There’s technical detail worth sifting through, and I encourage you to look at Eberle’s piece, as well as an important analysis published last fall by a group at Utah State led by Jack Schmidt. The USU group’s conclusion, in short, was the water savings in draining Lake Powell and consolidating the Colorado River’s water in Lake Mead are not what Fill Mead First advocates have been claiming.

The seepage question – “bank storage” in the lingo of the dam community – was until recently scientifically murkier, but there has always been a strong technical argument that seepage was not the issue that Glen Canyon Dam’s opponents made it out to be. The work by Schmidt and his students supports that argument – that we’re not losing the kind of water to seepage the Fill Mead First advocates have claimed.

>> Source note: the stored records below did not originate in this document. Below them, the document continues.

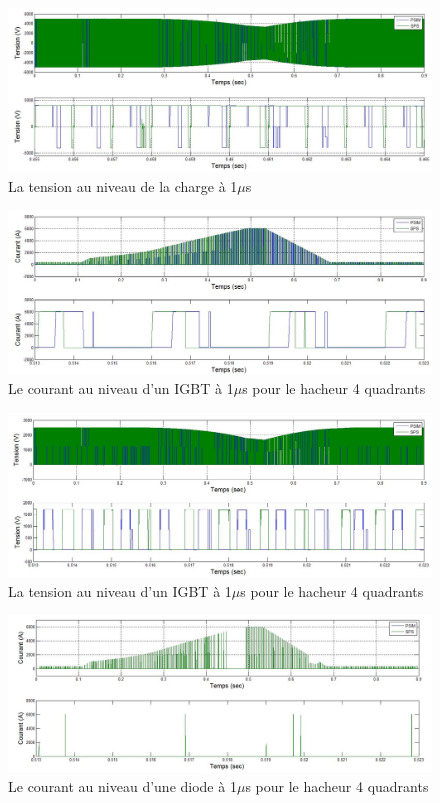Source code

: \documentclass[11pt,letterpaper,final]{report}
\begin{document}
\begin{figure}[htb]
\centering
\includegraphics[scale=0.5]{Fig/DCP_AFE/1u/ten_ch.jpg}
\caption{La tension au niveau de la charge à 1$\mu$s}
\label{AF_DC_CHV1}
\end{figure}

\begin{figure}[htb]
\centering
\includegraphics[scale=0.5]{Fig/DCP_AFE/1u/hash_cou_IGBT.jpg}
\caption{Le courant au niveau d'un IGBT à 1$\mu$s pour le hacheur 4 quadrants}
\label{AF_DC_HAA1}
\end{figure}

\begin{figure}[htb]
\centering
\includegraphics[scale=0.5]{Fig/DCP_AFE/1u/hash_ten_IGBT.jpg}
\caption{La tension au niveau d'un IGBT à 1$\mu$s pour le hacheur 4 quadrants}
\label{AF_DC_HAV1}
\end{figure}


\begin{figure}[htb]
\centering
\includegraphics[scale=0.5]{Fig/DCP_AFE/1u/hash_diode_cou.jpg}
\caption{Le courant au niveau d'une diode à 1$\mu$s pour le hacheur 4 quadrants}
\label{AF_DC_HA1}
\end{figure}
\end{document}
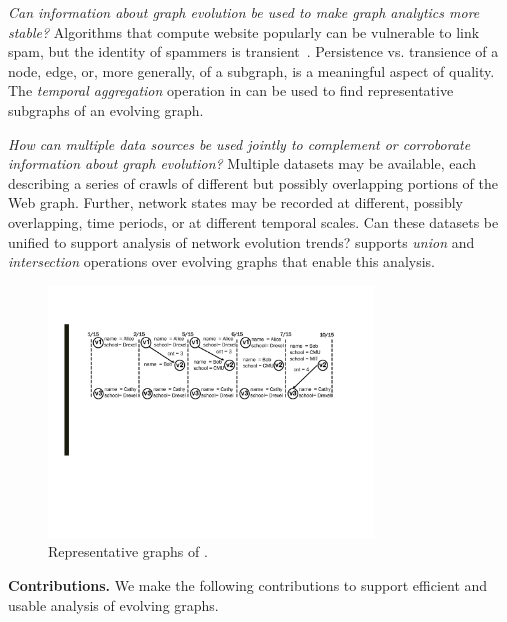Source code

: {\em Can information about graph evolution be used to make graph
  analytics more stable?}  Algorithms that compute
website popularly can be vulnerable to link spam, but the identity 
of spammers is transient~\cite{DBLP:conf/cikm/YangQZGL07}.  Persistence 
vs. transience of a node, edge, or, more 
generally, of a subgraph, is a meaningful aspect of quality.  
  The {\em temporal aggregation} operation in \ql
{}can be used to find
representative subgraphs of an evolving graph.

{\em How can multiple data sources be used jointly to complement or
  corroborate information about graph evolution?}  Multiple datasets may be available, each describing a
series of crawls of different but possibly overlapping portions of
the Web graph.  Further, network states may be recorded at different,
possibly overlapping, time periods, or at different temporal scales.
Can these datasets be unified to support
analysis of network evolution trends?  \ql
supports {\em union} and {\em intersection} operations over evolving
graphs that enable this analysis.

\begin{figure}[t!]
\includegraphics[width=3.4in]{figs/T1_graphs.pdf}
\vspace{-0.5cm}
\caption{Representative graphs of \tg {}.}
\vspace{-0.4cm}
\label{fig:tg_rg}
\end{figure}

{\bf Contributions.} We make the following contributions to support
efficient and usable analysis of evolving graphs.


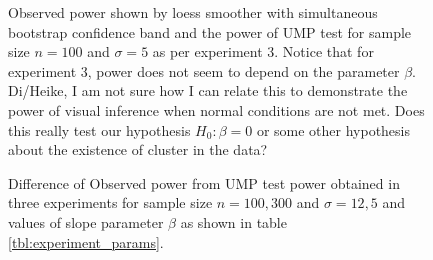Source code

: \documentclass{article}
\begin{document}
\begin{figure}[hbtp]
   \centering
       \caption{Observed power shown by loess smoother with simultaneous bootstrap confidence band and the power of UMP test for sample size $n= 100$ and $\sigma = 5$ as per experiment 3. Notice that for experiment 3, power does not seem to depend on the parameter $\beta$. Di/Heike, I am not sure how I can relate this to demonstrate the power of visual inference when normal conditions are not met. Does this really test our hypothesis $H_0: \beta=0$ or some other hypothesis about the existence of cluster in the data?}
       \label{fig:power_loess3}
\end{figure}


\begin{figure}[hbtp]
   \centering
       \caption{Difference of Observed power from UMP test power obtained in three experiments for sample size $n= 100,300$ and $\sigma = 12,5$ and values of slope parameter $\beta$ as shown in table \ref{tbl:experiment_params}.}
       \label{fig:power_diff_exp}
\end{figure}
\end{document}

But the real kicker for me was the $10 bill-on-the-sidewalk thing.

As a journalist, I often heard from people who would ask, “Why don’t they just do X?”, where “they” are the people in charge who haven’t seen the obvious benefits of X. It’s phrased in the form of a question, but the speaker doesn’t really mean it that way. They really mean “They should do X”, without considering that there may be a good reason why they are not doing X that the questioner just hasn’t understood. One of my journalistic starting points always was to start with the smart people who had looked closely at X already. Maybe there was a good reason X wasn’t already being done.

Think $10 bill on the sidewalk.

The people who have the most to gain from this in water supply terms, the water agencies that would kill for a new source of a few hundred thousand acre feet of water per year, were not pursuing draining Lake Powell. Maybe there was some byzantine politics behind why they didn’t want that water. Or maybe the savings weren’t really there.

We now have a much clearer picture of the issue thanks to the work by Schmidt and his students. Contrary to the claims of Solnit and others that there are big savings to be had through reduced evaporation, Schmidt et al. conclude that, for all practical purposes, “there would be no change in evaporation losses”. The seepage losses, Schmidt found, are minimal. Solnit’s failure to engage Schmidt’s contribution – she asserts without citation that “consolidating water in one (reservoir) would reduce evaporation” without acknowledging that there is new research suggesting otherwise – was a serious flaw.

There is still a deep and important passion in the West about the idea of removing Glen Canyon Dam. It’s a conversation worth pursuing. But those who advocate it need to make the case on its own merits, not based on a false claim that you can restore Glen Canyon and save hundreds of thousands of acre feet of water in the process.

It’s not a $10 bill. That’s why no one’s picked it up.